__Instructions for the task__
Please retype the records below exactly, from the first line down to and including the line with "# [!DNL Workfront] documentatie".

__Data to use__
/---
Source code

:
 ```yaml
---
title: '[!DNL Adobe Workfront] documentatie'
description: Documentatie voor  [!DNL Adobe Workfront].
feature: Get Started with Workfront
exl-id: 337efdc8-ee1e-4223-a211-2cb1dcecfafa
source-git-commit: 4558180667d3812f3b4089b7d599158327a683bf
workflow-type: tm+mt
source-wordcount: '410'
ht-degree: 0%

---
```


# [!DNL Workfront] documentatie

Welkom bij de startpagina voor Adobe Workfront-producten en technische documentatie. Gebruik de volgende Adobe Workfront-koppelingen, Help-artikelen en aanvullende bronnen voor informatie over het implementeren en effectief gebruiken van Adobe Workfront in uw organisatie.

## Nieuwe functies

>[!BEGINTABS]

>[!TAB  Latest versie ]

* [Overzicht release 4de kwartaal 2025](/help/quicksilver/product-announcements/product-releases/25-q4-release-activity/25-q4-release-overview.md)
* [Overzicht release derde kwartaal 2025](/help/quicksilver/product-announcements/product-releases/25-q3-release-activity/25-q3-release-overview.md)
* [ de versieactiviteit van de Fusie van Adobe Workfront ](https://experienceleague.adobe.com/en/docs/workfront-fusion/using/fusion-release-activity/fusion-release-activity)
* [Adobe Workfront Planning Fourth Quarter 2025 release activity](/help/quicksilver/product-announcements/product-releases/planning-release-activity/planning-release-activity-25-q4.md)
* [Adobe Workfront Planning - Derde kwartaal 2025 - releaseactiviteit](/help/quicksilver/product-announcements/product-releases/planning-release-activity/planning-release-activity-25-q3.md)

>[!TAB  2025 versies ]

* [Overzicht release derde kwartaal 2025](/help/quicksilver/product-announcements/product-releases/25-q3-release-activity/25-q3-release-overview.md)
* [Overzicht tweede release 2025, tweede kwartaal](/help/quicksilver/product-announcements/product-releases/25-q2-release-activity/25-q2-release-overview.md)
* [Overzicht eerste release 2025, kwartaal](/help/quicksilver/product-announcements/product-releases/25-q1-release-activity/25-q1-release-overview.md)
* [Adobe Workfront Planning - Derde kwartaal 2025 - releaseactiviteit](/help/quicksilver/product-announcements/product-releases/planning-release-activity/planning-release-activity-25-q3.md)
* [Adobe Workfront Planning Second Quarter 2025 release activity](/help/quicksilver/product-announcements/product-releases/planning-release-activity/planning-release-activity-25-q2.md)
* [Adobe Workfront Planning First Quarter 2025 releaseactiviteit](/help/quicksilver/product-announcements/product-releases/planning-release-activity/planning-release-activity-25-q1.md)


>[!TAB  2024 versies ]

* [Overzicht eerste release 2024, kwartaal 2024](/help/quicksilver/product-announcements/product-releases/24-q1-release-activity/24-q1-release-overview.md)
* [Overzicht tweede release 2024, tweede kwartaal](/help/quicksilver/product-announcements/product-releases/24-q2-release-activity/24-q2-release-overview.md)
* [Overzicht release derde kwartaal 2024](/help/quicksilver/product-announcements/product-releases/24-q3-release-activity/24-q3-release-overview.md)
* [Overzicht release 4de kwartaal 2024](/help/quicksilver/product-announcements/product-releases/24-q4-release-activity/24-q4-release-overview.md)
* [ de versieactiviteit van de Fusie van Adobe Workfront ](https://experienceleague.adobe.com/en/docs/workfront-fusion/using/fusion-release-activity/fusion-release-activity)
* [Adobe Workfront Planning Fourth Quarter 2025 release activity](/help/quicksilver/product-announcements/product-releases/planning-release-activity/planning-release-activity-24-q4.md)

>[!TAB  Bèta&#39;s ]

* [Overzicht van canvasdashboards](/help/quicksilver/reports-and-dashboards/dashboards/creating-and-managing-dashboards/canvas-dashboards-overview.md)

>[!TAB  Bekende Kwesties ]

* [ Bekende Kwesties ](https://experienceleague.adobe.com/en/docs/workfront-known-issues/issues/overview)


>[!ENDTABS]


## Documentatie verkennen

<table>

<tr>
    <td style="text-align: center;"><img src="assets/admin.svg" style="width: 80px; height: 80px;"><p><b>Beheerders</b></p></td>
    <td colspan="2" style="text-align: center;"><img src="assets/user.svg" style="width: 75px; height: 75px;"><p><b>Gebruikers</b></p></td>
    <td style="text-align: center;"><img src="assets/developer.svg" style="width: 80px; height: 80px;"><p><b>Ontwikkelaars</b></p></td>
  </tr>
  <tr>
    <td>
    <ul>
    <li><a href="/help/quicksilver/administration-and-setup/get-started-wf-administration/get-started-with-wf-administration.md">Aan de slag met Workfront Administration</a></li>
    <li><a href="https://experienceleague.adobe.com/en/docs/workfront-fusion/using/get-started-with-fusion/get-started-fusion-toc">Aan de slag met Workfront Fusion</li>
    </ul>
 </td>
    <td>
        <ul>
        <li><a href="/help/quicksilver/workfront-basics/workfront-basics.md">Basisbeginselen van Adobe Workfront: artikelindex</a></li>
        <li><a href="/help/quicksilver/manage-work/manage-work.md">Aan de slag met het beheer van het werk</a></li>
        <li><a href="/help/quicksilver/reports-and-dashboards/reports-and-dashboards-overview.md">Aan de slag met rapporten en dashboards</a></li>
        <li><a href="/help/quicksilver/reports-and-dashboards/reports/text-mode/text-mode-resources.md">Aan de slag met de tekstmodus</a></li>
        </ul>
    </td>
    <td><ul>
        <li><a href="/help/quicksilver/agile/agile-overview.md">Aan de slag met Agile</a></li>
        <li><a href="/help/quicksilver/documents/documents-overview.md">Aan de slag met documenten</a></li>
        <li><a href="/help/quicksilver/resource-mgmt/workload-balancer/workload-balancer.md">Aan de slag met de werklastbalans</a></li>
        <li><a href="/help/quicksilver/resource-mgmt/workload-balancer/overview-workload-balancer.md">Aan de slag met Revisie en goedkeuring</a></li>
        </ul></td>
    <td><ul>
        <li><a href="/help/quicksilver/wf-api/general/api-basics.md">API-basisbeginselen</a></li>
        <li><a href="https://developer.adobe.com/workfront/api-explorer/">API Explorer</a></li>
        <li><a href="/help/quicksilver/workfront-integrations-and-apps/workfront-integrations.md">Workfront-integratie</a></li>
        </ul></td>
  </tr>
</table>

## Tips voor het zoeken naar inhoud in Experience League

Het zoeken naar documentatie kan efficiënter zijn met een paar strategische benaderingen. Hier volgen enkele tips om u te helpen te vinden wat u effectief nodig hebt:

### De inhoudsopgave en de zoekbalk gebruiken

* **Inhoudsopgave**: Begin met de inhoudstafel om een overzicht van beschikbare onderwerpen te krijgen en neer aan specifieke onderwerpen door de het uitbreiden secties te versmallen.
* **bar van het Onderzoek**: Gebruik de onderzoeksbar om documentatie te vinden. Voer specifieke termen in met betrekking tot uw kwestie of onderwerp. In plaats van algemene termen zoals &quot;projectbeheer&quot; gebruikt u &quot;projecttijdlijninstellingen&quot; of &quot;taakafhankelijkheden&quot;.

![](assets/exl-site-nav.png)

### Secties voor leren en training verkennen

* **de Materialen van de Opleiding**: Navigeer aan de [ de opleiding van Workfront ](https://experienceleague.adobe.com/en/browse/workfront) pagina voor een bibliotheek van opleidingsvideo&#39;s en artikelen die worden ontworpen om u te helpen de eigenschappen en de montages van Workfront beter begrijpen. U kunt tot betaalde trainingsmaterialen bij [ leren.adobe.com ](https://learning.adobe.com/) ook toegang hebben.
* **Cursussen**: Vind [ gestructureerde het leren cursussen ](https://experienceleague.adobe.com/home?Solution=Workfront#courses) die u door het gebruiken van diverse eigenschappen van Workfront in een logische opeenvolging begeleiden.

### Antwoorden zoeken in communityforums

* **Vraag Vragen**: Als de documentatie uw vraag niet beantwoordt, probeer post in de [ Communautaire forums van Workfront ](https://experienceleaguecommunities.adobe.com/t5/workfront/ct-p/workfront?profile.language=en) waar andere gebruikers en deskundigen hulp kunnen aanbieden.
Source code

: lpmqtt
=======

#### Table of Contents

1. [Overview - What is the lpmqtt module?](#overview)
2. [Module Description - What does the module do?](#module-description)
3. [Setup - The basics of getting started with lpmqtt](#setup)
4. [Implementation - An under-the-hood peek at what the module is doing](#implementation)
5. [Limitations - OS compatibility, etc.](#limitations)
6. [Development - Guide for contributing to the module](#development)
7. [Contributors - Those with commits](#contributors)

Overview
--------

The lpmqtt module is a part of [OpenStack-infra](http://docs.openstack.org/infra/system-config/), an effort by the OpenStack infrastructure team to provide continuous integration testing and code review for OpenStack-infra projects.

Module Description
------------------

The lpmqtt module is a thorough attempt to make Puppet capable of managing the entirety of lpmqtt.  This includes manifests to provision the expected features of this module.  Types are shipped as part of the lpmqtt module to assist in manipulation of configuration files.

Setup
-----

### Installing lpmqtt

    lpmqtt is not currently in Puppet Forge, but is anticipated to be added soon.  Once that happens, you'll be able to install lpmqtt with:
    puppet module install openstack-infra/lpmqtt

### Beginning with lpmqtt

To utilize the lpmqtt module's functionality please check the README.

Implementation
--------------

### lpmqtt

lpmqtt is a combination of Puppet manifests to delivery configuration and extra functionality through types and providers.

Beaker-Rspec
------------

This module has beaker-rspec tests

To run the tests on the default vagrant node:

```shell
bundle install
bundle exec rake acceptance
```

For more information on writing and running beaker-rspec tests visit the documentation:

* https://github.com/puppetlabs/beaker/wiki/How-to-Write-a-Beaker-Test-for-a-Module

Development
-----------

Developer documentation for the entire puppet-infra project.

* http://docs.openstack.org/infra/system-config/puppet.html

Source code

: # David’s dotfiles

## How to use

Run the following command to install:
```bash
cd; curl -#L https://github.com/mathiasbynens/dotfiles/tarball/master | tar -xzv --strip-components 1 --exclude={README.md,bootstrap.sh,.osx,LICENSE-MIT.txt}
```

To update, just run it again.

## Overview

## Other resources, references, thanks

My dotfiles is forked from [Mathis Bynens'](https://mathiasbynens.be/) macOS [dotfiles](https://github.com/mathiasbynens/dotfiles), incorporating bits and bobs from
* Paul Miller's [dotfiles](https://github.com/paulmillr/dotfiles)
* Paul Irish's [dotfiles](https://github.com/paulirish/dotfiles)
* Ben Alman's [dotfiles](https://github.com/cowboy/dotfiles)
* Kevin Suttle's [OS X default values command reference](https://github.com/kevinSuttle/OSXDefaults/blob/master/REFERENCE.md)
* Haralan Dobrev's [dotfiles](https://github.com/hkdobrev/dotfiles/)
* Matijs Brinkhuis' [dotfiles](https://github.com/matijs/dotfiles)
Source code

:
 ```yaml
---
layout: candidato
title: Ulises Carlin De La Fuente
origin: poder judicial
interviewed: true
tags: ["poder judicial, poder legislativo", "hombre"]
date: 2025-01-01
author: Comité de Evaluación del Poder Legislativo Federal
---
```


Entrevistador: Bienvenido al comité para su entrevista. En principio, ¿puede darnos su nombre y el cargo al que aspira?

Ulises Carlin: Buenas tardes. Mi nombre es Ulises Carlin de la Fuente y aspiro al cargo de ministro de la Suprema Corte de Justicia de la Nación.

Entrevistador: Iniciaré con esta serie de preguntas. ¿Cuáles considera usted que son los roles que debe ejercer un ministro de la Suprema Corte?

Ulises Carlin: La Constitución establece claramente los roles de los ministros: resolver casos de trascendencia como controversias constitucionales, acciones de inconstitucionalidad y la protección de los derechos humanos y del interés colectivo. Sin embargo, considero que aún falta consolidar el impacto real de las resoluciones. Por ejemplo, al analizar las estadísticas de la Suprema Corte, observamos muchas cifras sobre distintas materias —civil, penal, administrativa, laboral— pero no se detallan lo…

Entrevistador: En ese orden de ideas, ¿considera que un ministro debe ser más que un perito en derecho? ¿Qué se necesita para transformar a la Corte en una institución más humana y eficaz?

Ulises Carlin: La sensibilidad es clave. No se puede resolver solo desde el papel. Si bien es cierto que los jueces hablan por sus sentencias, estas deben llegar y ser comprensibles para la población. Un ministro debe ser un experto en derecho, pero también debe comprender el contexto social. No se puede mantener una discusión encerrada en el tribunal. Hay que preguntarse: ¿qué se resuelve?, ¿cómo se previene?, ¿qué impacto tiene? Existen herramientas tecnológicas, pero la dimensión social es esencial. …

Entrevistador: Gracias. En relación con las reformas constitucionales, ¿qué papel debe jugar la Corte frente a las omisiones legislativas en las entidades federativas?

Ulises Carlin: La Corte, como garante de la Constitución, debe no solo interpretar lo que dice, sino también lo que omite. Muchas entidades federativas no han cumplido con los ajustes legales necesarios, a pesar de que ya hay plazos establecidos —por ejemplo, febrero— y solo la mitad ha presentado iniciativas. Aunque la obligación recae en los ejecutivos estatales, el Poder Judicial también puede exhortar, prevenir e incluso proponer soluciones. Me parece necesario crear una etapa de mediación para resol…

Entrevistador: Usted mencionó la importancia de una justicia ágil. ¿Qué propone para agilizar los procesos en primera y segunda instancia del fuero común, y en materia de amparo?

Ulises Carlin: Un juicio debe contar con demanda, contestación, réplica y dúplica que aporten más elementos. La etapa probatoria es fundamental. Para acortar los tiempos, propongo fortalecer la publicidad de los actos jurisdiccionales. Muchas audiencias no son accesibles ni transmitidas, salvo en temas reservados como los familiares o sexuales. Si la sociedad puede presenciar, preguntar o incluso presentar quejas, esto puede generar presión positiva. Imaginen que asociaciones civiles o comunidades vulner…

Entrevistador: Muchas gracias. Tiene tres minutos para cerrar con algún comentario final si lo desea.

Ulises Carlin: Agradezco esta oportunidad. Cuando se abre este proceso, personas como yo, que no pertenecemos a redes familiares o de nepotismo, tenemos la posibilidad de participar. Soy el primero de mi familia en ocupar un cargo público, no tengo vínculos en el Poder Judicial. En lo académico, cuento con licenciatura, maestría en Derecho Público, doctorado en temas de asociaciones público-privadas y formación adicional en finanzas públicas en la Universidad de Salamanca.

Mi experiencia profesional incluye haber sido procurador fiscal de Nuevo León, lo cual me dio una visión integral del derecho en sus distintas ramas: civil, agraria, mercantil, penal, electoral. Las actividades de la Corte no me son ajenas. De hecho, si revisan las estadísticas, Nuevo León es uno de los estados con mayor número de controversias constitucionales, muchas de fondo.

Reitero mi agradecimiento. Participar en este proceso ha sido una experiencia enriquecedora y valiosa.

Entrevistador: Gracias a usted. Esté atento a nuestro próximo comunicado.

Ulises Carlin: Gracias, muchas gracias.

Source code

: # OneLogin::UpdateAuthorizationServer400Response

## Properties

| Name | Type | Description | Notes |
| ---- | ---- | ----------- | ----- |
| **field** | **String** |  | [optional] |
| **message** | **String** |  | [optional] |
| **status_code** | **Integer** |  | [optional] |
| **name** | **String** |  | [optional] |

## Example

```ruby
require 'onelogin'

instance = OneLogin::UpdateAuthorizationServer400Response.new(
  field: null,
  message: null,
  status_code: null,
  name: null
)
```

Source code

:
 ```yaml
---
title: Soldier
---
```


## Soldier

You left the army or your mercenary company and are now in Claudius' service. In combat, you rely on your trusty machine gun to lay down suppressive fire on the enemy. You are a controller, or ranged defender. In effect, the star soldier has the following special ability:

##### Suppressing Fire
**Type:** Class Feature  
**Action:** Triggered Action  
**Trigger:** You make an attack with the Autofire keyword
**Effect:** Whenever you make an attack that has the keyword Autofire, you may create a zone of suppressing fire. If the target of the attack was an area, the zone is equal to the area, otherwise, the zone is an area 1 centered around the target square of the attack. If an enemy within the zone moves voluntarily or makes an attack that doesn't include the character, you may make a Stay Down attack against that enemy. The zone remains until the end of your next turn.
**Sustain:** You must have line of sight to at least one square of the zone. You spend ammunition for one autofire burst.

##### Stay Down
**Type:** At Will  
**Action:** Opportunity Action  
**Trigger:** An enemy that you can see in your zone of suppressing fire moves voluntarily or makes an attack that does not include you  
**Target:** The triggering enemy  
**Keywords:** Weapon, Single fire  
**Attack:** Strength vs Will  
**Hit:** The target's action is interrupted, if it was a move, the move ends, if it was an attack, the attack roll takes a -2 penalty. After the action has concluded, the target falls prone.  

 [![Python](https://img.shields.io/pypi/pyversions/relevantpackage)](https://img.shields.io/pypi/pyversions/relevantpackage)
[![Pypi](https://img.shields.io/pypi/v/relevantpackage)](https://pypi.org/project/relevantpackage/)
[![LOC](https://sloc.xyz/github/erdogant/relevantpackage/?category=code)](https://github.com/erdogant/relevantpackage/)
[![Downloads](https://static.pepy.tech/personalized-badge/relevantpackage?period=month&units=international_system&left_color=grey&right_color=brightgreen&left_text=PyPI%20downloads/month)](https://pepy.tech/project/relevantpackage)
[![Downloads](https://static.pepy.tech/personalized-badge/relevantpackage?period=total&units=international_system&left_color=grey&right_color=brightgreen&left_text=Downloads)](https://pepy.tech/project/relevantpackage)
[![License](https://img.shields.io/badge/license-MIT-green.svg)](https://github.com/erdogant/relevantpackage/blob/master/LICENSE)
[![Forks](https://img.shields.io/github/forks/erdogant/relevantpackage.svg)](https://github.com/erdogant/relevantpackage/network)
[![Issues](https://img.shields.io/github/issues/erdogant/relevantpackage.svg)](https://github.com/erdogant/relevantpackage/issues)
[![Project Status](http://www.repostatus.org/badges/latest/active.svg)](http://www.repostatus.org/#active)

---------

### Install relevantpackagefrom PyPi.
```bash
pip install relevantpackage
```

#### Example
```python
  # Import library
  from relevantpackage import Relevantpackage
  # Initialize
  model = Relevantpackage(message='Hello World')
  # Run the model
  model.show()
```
\---
__Solved problem__
Source code

:
 ```yaml
---
title: '[!DNL Adobe Workfront] documentatie'
description: Documentatie voor  [!DNL Adobe Workfront].
feature: Get Started with Workfront
exl-id: 337efdc8-ee1e-4223-a211-2cb1dcecfafa
source-git-commit: 4558180667d3812f3b4089b7d599158327a683bf
workflow-type: tm+mt
source-wordcount: '410'
ht-degree: 0%

---
```


# [!DNL Workfront] documentatie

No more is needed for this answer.